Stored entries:

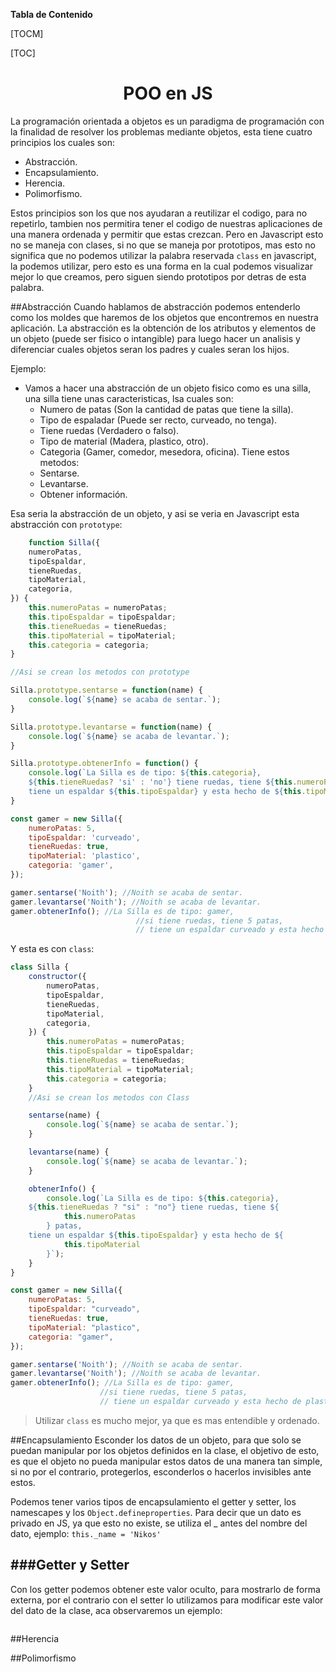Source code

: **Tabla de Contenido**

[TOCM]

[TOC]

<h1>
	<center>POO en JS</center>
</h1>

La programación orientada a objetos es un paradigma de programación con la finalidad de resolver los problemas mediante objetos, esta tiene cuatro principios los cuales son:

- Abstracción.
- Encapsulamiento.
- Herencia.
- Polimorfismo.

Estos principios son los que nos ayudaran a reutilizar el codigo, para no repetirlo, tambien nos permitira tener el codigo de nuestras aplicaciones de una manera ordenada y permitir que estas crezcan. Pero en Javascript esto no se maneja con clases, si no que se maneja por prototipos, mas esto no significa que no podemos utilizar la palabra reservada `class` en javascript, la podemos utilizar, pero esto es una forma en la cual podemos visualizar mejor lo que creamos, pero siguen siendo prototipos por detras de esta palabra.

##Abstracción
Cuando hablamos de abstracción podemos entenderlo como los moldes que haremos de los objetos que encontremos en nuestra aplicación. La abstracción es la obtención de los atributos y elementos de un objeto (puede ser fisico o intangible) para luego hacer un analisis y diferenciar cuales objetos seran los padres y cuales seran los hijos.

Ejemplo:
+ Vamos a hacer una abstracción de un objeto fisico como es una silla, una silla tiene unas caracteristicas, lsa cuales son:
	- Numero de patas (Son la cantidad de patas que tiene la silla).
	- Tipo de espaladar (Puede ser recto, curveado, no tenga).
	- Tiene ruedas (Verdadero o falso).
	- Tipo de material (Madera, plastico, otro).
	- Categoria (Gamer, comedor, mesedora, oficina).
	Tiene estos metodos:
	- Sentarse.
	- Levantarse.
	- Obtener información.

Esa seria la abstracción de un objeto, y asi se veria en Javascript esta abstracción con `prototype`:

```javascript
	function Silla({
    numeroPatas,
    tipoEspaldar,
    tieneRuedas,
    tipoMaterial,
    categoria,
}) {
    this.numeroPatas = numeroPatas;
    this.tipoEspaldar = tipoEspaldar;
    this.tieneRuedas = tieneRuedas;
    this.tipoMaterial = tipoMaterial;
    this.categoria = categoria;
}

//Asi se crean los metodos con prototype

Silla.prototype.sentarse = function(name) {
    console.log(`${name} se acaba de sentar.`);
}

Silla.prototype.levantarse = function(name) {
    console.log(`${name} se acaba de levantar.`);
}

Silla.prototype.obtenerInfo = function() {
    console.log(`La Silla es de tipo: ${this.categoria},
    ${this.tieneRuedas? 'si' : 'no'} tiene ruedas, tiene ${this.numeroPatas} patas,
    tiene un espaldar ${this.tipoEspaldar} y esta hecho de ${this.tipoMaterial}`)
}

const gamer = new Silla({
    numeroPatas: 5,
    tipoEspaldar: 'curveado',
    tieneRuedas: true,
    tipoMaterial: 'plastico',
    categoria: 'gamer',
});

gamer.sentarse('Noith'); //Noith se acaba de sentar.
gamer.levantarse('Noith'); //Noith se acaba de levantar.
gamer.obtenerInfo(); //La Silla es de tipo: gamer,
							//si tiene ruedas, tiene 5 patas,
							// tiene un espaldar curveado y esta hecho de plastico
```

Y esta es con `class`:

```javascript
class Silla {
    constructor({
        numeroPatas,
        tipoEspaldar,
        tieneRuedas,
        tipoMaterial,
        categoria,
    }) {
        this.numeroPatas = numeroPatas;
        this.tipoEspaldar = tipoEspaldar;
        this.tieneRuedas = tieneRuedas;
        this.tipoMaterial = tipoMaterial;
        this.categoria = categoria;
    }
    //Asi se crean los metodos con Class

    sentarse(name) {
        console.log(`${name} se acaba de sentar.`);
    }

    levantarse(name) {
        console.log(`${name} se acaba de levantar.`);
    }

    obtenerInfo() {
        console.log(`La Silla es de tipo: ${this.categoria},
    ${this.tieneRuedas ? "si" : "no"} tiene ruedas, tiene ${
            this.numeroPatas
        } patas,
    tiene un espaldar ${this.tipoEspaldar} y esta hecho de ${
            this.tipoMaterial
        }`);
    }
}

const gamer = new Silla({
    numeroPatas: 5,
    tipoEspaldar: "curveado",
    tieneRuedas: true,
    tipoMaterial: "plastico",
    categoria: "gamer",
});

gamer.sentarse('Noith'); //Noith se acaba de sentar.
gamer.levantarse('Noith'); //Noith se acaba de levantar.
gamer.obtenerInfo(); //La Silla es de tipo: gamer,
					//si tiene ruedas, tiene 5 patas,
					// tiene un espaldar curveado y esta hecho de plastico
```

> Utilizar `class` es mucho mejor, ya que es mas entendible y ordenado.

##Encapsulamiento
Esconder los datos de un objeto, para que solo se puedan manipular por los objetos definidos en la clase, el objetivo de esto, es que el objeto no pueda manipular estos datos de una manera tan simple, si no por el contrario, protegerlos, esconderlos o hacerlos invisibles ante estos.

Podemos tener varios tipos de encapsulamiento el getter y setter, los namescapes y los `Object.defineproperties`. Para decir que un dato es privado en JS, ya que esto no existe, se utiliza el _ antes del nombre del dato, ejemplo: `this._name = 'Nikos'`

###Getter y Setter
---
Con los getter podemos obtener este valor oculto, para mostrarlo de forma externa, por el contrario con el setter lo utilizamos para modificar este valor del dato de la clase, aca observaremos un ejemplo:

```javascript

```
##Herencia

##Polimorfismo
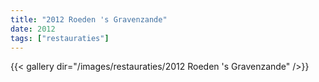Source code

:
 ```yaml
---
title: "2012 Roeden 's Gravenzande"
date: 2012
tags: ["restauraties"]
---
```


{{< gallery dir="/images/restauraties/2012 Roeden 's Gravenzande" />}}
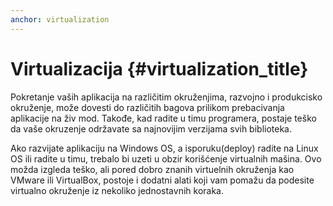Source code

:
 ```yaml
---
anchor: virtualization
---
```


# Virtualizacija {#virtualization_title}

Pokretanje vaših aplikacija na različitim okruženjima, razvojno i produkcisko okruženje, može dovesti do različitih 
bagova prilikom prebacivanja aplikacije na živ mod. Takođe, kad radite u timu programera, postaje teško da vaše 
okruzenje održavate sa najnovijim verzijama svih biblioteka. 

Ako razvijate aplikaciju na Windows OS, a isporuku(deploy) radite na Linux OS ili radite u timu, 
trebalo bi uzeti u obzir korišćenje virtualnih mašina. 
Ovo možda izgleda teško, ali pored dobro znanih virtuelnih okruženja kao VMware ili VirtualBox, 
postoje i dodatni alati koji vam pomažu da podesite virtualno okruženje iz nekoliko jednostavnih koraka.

WORK INSTRUCTION
Print the data word for word and omit the pictures.

EXPECTED OUTPUT
Source code

: **Tabla de Contenido**

[TOCM]

[TOC]

<h1>
	<center>POO en JS</center>
</h1>

La programación orientada a objetos es un paradigma de programación con la finalidad de resolver los problemas mediante objetos, esta tiene cuatro principios los cuales son:

- Abstracción.
- Encapsulamiento.
- Herencia.
- Polimorfismo.

Estos principios son los que nos ayudaran a reutilizar el codigo, para no repetirlo, tambien nos permitira tener el codigo de nuestras aplicaciones de una manera ordenada y permitir que estas crezcan. Pero en Javascript esto no se maneja con clases, si no que se maneja por prototipos, mas esto no significa que no podemos utilizar la palabra reservada `class` en javascript, la podemos utilizar, pero esto es una forma en la cual podemos visualizar mejor lo que creamos, pero siguen siendo prototipos por detras de esta palabra.

##Abstracción
Cuando hablamos de abstracción podemos entenderlo como los moldes que haremos de los objetos que encontremos en nuestra aplicación. La abstracción es la obtención de los atributos y elementos de un objeto (puede ser fisico o intangible) para luego hacer un analisis y diferenciar cuales objetos seran los padres y cuales seran los hijos.

Ejemplo:
+ Vamos a hacer una abstracción de un objeto fisico como es una silla, una silla tiene unas caracteristicas, lsa cuales son:
	- Numero de patas (Son la cantidad de patas que tiene la silla).
	- Tipo de espaladar (Puede ser recto, curveado, no tenga).
	- Tiene ruedas (Verdadero o falso).
	- Tipo de material (Madera, plastico, otro).
	- Categoria (Gamer, comedor, mesedora, oficina).
	Tiene estos metodos:
	- Sentarse.
	- Levantarse.
	- Obtener información.

Esa seria la abstracción de un objeto, y asi se veria en Javascript esta abstracción con `prototype`:

```javascript
	function Silla({
    numeroPatas,
    tipoEspaldar,
    tieneRuedas,
    tipoMaterial,
    categoria,
}) {
    this.numeroPatas = numeroPatas;
    this.tipoEspaldar = tipoEspaldar;
    this.tieneRuedas = tieneRuedas;
    this.tipoMaterial = tipoMaterial;
    this.categoria = categoria;
}

//Asi se crean los metodos con prototype

Silla.prototype.sentarse = function(name) {
    console.log(`${name} se acaba de sentar.`);
}

Silla.prototype.levantarse = function(name) {
    console.log(`${name} se acaba de levantar.`);
}

Silla.prototype.obtenerInfo = function() {
    console.log(`La Silla es de tipo: ${this.categoria},
    ${this.tieneRuedas? 'si' : 'no'} tiene ruedas, tiene ${this.numeroPatas} patas,
    tiene un espaldar ${this.tipoEspaldar} y esta hecho de ${this.tipoMaterial}`)
}

const gamer = new Silla({
    numeroPatas: 5,
    tipoEspaldar: 'curveado',
    tieneRuedas: true,
    tipoMaterial: 'plastico',
    categoria: 'gamer',
});

gamer.sentarse('Noith'); //Noith se acaba de sentar.
gamer.levantarse('Noith'); //Noith se acaba de levantar.
gamer.obtenerInfo(); //La Silla es de tipo: gamer,
							//si tiene ruedas, tiene 5 patas,
							// tiene un espaldar curveado y esta hecho de plastico
```

Y esta es con `class`:

```javascript
class Silla {
    constructor({
        numeroPatas,
        tipoEspaldar,
        tieneRuedas,
        tipoMaterial,
        categoria,
    }) {
        this.numeroPatas = numeroPatas;
        this.tipoEspaldar = tipoEspaldar;
        this.tieneRuedas = tieneRuedas;
        this.tipoMaterial = tipoMaterial;
        this.categoria = categoria;
    }
    //Asi se crean los metodos con Class

    sentarse(name) {
        console.log(`${name} se acaba de sentar.`);
    }

    levantarse(name) {
        console.log(`${name} se acaba de levantar.`);
    }

    obtenerInfo() {
        console.log(`La Silla es de tipo: ${this.categoria},
    ${this.tieneRuedas ? "si" : "no"} tiene ruedas, tiene ${
            this.numeroPatas
        } patas,
    tiene un espaldar ${this.tipoEspaldar} y esta hecho de ${
            this.tipoMaterial
        }`);
    }
}

const gamer = new Silla({
    numeroPatas: 5,
    tipoEspaldar: "curveado",
    tieneRuedas: true,
    tipoMaterial: "plastico",
    categoria: "gamer",
});

gamer.sentarse('Noith'); //Noith se acaba de sentar.
gamer.levantarse('Noith'); //Noith se acaba de levantar.
gamer.obtenerInfo(); //La Silla es de tipo: gamer,
					//si tiene ruedas, tiene 5 patas,
					// tiene un espaldar curveado y esta hecho de plastico
```

> Utilizar `class` es mucho mejor, ya que es mas entendible y ordenado.

##Encapsulamiento
Esconder los datos de un objeto, para que solo se puedan manipular por los objetos definidos en la clase, el objetivo de esto, es que el objeto no pueda manipular estos datos de una manera tan simple, si no por el contrario, protegerlos, esconderlos o hacerlos invisibles ante estos.

Podemos tener varios tipos de encapsulamiento el getter y setter, los namescapes y los `Object.defineproperties`. Para decir que un dato es privado en JS, ya que esto no existe, se utiliza el _ antes del nombre del dato, ejemplo: `this._name = 'Nikos'`

###Getter y Setter
---
Con los getter podemos obtener este valor oculto, para mostrarlo de forma externa, por el contrario con el setter lo utilizamos para modificar este valor del dato de la clase, aca observaremos un ejemplo:

```javascript

```
##Herencia

##Polimorfismo
Source code

:
 ```yaml
---
title: "2012 Roeden 's Gravenzande"
date: 2012
tags: ["restauraties"]
---
```


{{< gallery dir="/images/restauraties/2012 Roeden 's Gravenzande" />}}
Source code

:
 ```yaml
---
anchor: virtualization
---
```


# Virtualizacija {#virtualization_title}

Pokretanje vaših aplikacija na različitim okruženjima, razvojno i produkcisko okruženje, može dovesti do različitih 
bagova prilikom prebacivanja aplikacije na živ mod. Takođe, kad radite u timu programera, postaje teško da vaše 
okruzenje održavate sa najnovijim verzijama svih biblioteka. 

Ako razvijate aplikaciju na Windows OS, a isporuku(deploy) radite na Linux OS ili radite u timu, 
trebalo bi uzeti u obzir korišćenje virtualnih mašina. 
Ovo možda izgleda teško, ali pored dobro znanih virtuelnih okruženja kao VMware ili VirtualBox, 
postoje i dodatni alati koji vam pomažu da podesite virtualno okruženje iz nekoliko jednostavnih koraka.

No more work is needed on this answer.